The 2003 Guidelines for management of hypertension issued by the European Society of Hypertension and the European Society of Cardiology (4) have clearly established that “the primary goal of antihypertensive treatment in diabetics is to lower blood pressure below 130/80 mmHg whenever possible, the optimal blood pressure being the lowest one that remains tolerated”. The above mentioned therapeutic goal is based on the results of different studies, such as the UKPDS, the HOT and the ABCD Trials (5-7), which have provided conclusive evidence on the favourable effects of “aggressive” treatment of hypertension. In the UKPDS study, the reduction in cerebrovascular events amounted to 44%, while for the HOT and ABCD studies, cardiovascular mortality and total mortality were 43 and 49% respectively. It should also be emphasised that in high risk patients as hypertensive diabetics are, a difference of even a few millimeters of mercury may greatly effect results in term of reduction in cardiovascular events. This has been shown in the HOPE study (8) and in the already quoted HOT study (6), in which the reduction in cardiovascular morbidity in the group achieving diastolic blood pressure levels of 81 mmHg was about double the one in patients with 85 mmHg. As also stressed by the ESH/ESC Guidelines, to reach the above mentioned goal, a combination of two or more drugs is most often required (4).

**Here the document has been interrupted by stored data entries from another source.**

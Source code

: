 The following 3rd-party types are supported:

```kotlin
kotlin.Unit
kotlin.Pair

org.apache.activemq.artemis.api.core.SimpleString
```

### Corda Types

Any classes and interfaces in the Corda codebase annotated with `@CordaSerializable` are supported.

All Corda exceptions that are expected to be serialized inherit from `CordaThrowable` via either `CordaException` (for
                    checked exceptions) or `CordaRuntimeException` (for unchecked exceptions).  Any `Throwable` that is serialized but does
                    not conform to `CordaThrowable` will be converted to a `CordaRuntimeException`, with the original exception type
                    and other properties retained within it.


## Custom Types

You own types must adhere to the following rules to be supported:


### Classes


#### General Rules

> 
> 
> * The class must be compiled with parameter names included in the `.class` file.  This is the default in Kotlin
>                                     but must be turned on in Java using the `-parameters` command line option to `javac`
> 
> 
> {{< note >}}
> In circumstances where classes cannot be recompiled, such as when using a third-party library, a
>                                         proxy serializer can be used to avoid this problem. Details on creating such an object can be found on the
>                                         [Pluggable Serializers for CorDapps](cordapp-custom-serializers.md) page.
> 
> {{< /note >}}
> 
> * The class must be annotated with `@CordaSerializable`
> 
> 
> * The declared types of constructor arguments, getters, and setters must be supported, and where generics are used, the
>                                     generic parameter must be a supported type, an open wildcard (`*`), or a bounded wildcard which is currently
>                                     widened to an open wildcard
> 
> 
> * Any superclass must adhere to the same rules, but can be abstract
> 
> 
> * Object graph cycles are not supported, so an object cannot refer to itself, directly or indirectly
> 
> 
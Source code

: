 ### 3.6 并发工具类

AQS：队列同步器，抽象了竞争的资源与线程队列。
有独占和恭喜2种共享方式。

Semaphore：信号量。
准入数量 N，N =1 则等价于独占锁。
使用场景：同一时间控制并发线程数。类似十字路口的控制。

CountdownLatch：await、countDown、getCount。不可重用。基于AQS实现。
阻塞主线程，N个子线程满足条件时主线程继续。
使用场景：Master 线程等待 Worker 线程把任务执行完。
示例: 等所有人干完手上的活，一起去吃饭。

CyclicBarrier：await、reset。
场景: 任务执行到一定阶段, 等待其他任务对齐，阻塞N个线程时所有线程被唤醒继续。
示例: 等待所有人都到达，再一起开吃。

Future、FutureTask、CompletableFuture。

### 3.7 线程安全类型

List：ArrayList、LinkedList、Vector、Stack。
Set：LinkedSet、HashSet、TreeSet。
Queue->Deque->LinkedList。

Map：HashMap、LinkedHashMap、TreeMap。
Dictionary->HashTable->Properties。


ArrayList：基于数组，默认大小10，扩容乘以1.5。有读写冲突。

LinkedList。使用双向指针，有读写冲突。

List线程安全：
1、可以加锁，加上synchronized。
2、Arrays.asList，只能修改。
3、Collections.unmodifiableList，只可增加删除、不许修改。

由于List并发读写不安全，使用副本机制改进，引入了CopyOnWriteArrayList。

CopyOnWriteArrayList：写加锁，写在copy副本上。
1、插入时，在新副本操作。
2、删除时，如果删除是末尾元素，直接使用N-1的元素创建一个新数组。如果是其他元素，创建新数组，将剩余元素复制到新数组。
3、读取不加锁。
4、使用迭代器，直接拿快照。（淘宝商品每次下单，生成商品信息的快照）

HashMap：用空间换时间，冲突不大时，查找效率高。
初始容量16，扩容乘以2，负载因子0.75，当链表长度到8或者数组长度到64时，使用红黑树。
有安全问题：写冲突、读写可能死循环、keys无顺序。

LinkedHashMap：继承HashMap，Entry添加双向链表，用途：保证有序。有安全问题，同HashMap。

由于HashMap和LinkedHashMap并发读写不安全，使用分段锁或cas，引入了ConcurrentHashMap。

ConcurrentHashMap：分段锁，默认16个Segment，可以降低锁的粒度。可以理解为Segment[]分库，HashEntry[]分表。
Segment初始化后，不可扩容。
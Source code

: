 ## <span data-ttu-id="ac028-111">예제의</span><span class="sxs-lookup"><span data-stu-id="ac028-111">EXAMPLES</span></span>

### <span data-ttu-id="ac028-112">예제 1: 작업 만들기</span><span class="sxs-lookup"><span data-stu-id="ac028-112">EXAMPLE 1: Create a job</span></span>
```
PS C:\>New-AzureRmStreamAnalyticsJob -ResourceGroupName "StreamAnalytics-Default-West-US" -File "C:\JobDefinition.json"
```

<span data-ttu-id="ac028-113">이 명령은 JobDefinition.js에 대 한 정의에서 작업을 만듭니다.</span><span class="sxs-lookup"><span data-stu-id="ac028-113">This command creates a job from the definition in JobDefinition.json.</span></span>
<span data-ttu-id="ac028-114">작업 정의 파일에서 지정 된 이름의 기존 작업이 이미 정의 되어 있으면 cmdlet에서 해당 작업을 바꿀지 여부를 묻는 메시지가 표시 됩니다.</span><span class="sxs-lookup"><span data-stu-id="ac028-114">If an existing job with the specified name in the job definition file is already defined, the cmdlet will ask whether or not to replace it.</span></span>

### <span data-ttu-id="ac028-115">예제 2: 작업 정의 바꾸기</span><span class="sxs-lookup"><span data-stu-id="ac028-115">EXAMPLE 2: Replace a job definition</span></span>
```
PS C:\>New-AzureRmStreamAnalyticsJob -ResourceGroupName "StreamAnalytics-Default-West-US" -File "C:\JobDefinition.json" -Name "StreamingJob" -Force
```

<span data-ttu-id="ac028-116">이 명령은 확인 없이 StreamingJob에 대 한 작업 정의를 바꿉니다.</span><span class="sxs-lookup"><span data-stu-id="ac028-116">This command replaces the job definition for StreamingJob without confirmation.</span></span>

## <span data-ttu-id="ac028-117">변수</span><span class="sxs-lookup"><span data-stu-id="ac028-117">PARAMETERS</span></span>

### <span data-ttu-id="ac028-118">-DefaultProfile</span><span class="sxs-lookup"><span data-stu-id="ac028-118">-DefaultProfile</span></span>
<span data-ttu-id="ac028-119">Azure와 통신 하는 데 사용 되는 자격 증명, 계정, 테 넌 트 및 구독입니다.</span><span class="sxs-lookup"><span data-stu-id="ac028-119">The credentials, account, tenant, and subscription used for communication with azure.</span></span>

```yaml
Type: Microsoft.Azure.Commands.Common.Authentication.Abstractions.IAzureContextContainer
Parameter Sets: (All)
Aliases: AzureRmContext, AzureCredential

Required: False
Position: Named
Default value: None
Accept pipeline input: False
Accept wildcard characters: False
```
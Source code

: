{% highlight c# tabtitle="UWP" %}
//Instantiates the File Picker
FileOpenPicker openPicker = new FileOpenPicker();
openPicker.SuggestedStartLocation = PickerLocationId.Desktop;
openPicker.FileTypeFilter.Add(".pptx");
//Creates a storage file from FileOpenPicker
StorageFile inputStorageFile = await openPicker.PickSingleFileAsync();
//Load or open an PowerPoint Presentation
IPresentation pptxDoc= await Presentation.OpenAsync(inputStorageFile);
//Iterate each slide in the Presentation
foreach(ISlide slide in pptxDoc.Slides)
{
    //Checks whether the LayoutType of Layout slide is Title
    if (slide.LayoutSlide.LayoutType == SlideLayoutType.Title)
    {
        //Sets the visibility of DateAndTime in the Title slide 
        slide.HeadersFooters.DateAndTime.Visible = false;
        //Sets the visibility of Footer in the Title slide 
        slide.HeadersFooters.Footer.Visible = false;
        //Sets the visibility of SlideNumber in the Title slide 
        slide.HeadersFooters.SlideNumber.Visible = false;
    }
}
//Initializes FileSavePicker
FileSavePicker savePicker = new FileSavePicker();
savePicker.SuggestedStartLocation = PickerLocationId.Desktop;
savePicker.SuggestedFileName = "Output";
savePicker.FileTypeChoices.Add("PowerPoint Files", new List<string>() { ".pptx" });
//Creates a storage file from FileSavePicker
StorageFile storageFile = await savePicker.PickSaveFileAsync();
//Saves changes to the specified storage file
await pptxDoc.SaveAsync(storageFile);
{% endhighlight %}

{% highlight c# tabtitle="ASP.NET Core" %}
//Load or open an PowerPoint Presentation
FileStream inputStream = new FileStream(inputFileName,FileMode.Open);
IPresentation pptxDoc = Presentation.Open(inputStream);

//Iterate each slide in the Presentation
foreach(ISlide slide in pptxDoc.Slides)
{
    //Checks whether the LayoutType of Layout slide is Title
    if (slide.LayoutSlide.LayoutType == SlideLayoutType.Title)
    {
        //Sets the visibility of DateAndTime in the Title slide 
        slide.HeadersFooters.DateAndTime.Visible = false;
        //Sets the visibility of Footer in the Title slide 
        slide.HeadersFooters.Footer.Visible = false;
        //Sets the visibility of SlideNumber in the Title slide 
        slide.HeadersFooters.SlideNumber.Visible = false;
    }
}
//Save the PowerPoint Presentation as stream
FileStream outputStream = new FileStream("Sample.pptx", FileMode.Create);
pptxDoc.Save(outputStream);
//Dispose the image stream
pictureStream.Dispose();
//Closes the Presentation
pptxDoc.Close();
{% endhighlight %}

All antihypertensive drugs with documented efficacy may be used in the diabetic hypertensive patient, also taking into account that the first goal of treatment is to lower blood pressure and the global cardiovascular risk profile. In the case of type 1 diabetes no trial has been performed so far with the aim of 1) assessing the effect of blood pressure lowering on cardiovascular morbidity and mortality and 2) comparing the effects of different drugs on these endpoints. There is evidence, however, that in these patients diuretic or beta blocker treatment may delay the prognosis of nephropathy while in patients already displaying renal damage -documented by the presence of albuminuria- blockade of the renin-angiotensin system via ACE inhibitors appears to be the therapeutic choice capable of guaranteeing the best protection against the onset of renal dysfunction.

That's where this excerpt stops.